Search the records below for the string "apiInstance", and report each line that contains it.

■ Stored items from a collection:

:::

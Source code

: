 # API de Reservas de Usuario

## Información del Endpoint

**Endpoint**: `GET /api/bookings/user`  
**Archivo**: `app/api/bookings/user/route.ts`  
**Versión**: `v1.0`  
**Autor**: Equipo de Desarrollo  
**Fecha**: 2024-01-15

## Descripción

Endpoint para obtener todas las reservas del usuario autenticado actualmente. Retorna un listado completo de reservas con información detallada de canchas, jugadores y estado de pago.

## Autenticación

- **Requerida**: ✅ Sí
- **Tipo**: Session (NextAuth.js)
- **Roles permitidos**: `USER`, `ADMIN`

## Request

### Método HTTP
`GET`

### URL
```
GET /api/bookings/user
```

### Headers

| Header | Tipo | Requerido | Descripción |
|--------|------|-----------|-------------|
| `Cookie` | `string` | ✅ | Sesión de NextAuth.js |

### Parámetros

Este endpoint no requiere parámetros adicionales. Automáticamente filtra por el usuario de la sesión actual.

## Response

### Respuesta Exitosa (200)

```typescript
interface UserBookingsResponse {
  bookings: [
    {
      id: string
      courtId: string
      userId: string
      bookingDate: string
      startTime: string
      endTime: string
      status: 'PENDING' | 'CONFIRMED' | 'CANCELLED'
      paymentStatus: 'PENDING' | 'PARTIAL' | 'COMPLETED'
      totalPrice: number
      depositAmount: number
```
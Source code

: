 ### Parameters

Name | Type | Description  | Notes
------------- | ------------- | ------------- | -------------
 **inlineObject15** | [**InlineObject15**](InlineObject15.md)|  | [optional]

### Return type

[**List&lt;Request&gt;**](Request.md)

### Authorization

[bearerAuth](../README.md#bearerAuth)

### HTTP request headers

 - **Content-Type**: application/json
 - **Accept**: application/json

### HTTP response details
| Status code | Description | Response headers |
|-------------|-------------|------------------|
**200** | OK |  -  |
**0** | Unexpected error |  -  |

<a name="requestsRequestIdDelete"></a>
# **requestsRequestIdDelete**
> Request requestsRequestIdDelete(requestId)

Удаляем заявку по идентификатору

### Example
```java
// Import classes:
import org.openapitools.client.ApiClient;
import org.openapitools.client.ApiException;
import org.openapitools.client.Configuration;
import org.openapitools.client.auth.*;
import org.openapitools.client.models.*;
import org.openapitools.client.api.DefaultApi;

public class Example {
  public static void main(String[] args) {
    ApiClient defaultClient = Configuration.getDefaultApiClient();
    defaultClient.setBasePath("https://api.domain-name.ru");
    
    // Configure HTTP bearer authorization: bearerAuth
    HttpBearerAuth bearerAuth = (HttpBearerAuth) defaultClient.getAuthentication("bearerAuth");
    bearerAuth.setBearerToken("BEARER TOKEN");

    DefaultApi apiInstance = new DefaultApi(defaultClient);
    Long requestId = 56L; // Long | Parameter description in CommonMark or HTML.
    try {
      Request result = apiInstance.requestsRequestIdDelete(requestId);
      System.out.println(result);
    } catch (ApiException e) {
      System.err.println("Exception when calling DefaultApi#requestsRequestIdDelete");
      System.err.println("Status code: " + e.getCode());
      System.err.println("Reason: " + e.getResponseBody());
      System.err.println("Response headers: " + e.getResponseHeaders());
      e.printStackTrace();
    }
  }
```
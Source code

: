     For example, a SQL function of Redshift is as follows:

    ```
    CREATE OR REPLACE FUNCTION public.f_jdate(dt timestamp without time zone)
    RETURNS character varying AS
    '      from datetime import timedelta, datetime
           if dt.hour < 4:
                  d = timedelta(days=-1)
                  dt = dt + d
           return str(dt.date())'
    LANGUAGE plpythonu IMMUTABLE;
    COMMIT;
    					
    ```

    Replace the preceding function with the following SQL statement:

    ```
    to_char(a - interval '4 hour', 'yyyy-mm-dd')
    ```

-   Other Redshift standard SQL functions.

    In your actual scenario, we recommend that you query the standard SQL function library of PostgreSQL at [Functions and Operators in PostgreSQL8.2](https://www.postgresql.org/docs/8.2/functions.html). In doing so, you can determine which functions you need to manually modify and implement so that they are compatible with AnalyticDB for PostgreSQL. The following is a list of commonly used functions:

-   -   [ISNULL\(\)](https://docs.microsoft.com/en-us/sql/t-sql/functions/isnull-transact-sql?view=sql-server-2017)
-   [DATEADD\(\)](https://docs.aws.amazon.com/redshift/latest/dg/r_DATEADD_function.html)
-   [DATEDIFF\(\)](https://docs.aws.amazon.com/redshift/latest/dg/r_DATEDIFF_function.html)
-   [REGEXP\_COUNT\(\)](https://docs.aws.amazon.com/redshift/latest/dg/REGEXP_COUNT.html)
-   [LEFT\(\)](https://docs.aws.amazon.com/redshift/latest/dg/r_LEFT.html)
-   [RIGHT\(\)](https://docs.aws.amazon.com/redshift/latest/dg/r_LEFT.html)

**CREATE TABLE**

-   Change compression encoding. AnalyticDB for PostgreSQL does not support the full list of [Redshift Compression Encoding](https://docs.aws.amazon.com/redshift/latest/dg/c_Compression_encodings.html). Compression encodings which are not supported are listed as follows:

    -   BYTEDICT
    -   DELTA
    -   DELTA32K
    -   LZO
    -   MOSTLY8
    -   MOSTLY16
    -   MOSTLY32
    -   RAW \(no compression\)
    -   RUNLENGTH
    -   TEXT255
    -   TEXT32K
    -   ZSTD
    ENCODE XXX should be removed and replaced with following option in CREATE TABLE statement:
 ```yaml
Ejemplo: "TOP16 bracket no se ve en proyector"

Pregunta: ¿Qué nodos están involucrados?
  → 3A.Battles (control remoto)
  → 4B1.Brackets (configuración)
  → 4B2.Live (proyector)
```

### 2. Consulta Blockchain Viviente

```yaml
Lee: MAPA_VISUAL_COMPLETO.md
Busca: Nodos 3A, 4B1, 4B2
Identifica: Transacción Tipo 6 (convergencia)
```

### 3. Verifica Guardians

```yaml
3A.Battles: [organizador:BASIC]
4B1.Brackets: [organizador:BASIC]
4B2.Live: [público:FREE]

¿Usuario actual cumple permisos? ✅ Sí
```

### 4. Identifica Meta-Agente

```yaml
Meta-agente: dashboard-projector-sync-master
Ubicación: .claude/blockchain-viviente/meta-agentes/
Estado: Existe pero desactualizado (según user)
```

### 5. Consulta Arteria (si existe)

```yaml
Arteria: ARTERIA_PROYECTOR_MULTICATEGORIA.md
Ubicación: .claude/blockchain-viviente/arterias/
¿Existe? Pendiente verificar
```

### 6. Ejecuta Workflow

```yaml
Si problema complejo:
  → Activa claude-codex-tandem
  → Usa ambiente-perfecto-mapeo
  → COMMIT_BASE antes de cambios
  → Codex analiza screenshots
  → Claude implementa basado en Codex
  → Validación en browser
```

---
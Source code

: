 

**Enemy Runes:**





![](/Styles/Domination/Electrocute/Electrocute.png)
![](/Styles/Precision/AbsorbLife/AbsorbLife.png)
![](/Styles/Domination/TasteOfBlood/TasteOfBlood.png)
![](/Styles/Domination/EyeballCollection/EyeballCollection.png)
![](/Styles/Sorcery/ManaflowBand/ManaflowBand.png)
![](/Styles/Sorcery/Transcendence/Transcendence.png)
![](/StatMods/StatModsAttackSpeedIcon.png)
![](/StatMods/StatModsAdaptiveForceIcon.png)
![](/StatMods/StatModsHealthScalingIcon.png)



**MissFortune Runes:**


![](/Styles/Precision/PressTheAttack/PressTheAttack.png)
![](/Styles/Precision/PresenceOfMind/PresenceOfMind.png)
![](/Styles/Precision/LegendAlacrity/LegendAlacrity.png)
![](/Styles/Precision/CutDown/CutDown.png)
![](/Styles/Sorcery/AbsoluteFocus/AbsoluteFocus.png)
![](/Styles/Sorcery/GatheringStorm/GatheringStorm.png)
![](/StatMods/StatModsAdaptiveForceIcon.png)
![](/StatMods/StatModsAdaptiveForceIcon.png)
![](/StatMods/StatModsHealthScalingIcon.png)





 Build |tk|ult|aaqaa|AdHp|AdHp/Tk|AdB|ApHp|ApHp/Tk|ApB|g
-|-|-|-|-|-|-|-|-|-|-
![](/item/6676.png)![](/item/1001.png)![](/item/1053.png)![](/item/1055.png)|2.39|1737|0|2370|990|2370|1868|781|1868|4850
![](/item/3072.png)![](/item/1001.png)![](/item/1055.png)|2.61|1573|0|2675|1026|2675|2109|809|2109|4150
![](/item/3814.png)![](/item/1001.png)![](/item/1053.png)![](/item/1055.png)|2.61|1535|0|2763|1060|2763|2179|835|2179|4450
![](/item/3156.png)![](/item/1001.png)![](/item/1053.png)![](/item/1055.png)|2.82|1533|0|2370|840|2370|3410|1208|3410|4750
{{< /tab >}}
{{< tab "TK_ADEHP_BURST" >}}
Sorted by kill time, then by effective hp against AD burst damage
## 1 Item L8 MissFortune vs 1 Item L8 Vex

:::

■ Answer for the task:
    DefaultApi apiInstance = new DefaultApi(defaultClient);
      Request result = apiInstance.requestsRequestIdDelete(requestId);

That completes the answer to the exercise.